• **DIRECTIONS FOR THIS TASK**: Your answer is to be every line of the material that includes the string "Each".

BEGIN

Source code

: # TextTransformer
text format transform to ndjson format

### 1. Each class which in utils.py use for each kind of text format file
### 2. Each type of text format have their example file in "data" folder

END

• **SOLUTION TO THE PROBLEM**:
### 1. Each class which in utils.py use for each kind of text format file
### 2. Each type of text format have their example file in "data" folder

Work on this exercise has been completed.